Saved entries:
※
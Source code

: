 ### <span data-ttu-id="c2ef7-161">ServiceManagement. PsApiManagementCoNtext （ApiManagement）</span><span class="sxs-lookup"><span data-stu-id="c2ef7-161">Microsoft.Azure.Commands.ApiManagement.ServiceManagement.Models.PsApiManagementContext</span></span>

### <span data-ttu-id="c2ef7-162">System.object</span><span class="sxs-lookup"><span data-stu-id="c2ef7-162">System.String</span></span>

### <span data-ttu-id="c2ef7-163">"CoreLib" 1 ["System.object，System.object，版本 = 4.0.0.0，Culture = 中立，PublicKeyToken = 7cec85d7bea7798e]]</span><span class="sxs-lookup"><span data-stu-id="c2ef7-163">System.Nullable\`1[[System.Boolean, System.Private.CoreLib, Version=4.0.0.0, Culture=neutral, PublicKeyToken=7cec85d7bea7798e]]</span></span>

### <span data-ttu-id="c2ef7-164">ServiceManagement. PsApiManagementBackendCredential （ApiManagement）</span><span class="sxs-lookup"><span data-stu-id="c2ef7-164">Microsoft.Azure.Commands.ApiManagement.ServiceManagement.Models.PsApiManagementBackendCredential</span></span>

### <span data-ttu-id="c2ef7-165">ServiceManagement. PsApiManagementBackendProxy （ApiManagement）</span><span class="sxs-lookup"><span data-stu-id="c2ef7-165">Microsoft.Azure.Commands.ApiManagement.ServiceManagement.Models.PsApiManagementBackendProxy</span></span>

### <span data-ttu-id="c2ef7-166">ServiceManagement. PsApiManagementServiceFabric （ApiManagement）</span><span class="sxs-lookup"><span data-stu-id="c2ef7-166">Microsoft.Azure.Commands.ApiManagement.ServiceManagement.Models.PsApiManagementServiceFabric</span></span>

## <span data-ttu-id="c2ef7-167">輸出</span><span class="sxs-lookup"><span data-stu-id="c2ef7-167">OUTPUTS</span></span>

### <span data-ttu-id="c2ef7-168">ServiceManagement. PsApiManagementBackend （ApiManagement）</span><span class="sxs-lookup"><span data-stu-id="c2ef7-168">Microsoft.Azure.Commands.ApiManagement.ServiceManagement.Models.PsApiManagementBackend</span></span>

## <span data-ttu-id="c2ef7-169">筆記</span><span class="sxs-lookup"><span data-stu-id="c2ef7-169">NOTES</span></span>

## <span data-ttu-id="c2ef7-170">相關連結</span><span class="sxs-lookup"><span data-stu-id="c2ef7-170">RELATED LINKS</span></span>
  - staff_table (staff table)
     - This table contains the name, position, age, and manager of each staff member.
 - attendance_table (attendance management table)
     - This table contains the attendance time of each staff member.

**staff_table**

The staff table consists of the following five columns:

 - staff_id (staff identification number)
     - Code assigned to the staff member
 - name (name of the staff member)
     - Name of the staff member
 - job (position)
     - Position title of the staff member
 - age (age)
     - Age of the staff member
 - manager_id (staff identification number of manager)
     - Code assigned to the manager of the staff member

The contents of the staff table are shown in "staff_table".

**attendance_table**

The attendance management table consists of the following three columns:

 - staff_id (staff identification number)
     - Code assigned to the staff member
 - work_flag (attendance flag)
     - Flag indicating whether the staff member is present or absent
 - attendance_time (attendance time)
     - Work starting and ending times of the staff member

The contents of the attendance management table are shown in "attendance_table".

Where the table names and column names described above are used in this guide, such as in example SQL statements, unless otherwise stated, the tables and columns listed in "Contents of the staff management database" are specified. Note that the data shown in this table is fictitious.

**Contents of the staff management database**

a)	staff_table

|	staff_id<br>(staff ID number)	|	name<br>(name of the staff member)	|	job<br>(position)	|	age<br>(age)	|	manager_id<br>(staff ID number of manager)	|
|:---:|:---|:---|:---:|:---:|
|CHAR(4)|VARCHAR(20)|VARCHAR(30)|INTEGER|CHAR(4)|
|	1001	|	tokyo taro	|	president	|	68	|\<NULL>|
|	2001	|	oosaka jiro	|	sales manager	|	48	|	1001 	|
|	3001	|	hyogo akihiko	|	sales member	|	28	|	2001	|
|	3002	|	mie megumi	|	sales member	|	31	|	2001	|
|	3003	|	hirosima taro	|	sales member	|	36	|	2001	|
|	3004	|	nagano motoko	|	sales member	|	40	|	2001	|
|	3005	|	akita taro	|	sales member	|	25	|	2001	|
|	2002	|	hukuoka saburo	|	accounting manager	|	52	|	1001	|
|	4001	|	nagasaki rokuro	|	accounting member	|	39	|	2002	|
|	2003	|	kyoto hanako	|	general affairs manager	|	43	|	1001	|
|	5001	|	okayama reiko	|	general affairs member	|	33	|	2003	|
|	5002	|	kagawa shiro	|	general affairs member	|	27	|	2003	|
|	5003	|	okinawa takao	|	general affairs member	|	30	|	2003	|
※
## WORK TO COMPLETE:
Every line above holding the string "contains" should be listed.

## RESULT OF THIS TASK:
     - This table contains the name, position, age, and manager of each staff member.
     - This table contains the attendance time of each staff member.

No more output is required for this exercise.